Content 101: Governance 

Padma, 25 November 2024

Content governance gets interesting when you try to do it at scale. Lots of organisations struggle with this.

 

In this 101 article, we look at what content governance is and a digital maturity lifecycle (where you are in your transformation journey).

 

We also share:

  • issues around distributed publishing models
  • how to build governance into your content set-up so it starts to run itself 
  • how to use your user needs as a governance tool

 

What are you trying to achieve?

I’m guessing you want your content to be:

  • legally compliant
  • accurate
  • up-to-date
  • in the right tone for your brand
  • appropriate for the channel
  • consistent
  • structured and written in a way that works for your users

You know how to do this for the content that you write, but multiply that by a few hundred publishers across the organisation and it gets more complicated.

 

How do you achieve this at scale? You need a content strategy, right? Right.

 

Your content strategy should explain:

  • how your content is created
  • who creates it
  • how it’s managed
  • who owns it
  • what happens when you don’t need it anymore
  • how it’s structured and organised

So far so good. But unless it’s implemented and enforced, a content strategy just sits on a drive somewhere gathering digital dust, abandoned and alone, crying into its drink. It exists as a document, but it doesn’t describe what actually happens on the ground.

 

How you implement and enforce your content strategy is what content governance is really about. It depends on how large your organisation is and where you’re at in the digital maturity lifecycle.

 

The digital maturity lifecycle

There are different models describing digital maturity, but the way we talk about it at Llibertat is as a lifecycle with 5 phases. 

 

1. Individual champion phase

The organisation decides to have an online presence. Often this was a single enthusiastic person’s project. They became the ‘webmaster’ and got the organisation online. Many in the organisation didn’t know there was a website and most didn’t care.

 

2. Web team phase

The organisation realises the website is somewhat important and even useful. It assigns some budget to hire a very small team to make sure the site continues.

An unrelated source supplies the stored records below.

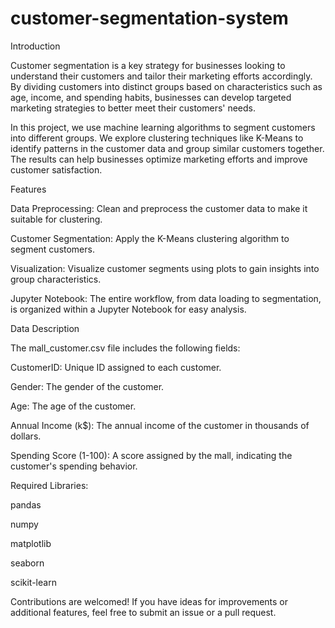 # customer-segmentation-system

Introduction

Customer segmentation is a key strategy for businesses looking to understand their customers and tailor their marketing efforts accordingly. By dividing customers into distinct groups based on characteristics such as age, income, and spending habits, businesses can develop targeted marketing strategies to better meet their customers' needs.

In this project, we use machine learning algorithms to segment customers into different groups. We explore clustering techniques like K-Means to identify patterns in the customer data and group similar customers together. The results can help businesses optimize marketing efforts and improve customer satisfaction.


Features

Data Preprocessing: Clean and preprocess the customer data to make it suitable for clustering.

Customer Segmentation: Apply the K-Means clustering algorithm to segment customers.

Visualization: Visualize customer segments using plots to gain insights into group characteristics.

Jupyter Notebook: The entire workflow, from data loading to segmentation, is organized within a Jupyter Notebook for easy analysis.



Data Description

The mall_customer.csv file includes the following fields:

CustomerID: Unique ID assigned to each customer.

Gender: The gender of the customer.

Age: The age of the customer.

Annual Income (k$): The annual income of the customer in thousands of dollars.

Spending Score (1-100): A score assigned by the mall, indicating the customer's spending behavior.



Required Libraries:

pandas

numpy

matplotlib

seaborn

scikit-learn



Contributions are welcomed! If you have ideas for improvements or additional features, feel free to submit an issue or a pull request.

People across the organisation start making requests for the team to put things on the website.

 

3. Distributed phase

The organisation realises that the web team can’t cope with the website. At the same time content management systems (CMS’s) have been developed that allow multiple people without coding ability to publish on the website. The organisation buys a CMS and lets people across the organisation publish in their subject area as a cost-effective way of representing the organisation online.

 

4. Hub-and-spoke phase

The website grows at a rate of several thousand pages every year. Soon it is unmanageable, ungoverned, poor quality and potentially a risk to the organisation. There have been a couple of ‘migration projects’ to a new CMS but that resulted in only temporary benefits. The organisation decides to develop an effective governance model, publishing model and content strategy. It starts to publish content based on user needs. A key aspect of this is to have a central team in charge of governance. They devolve certain aspects of content creation and publishing to ‘spokes’ around the organisation.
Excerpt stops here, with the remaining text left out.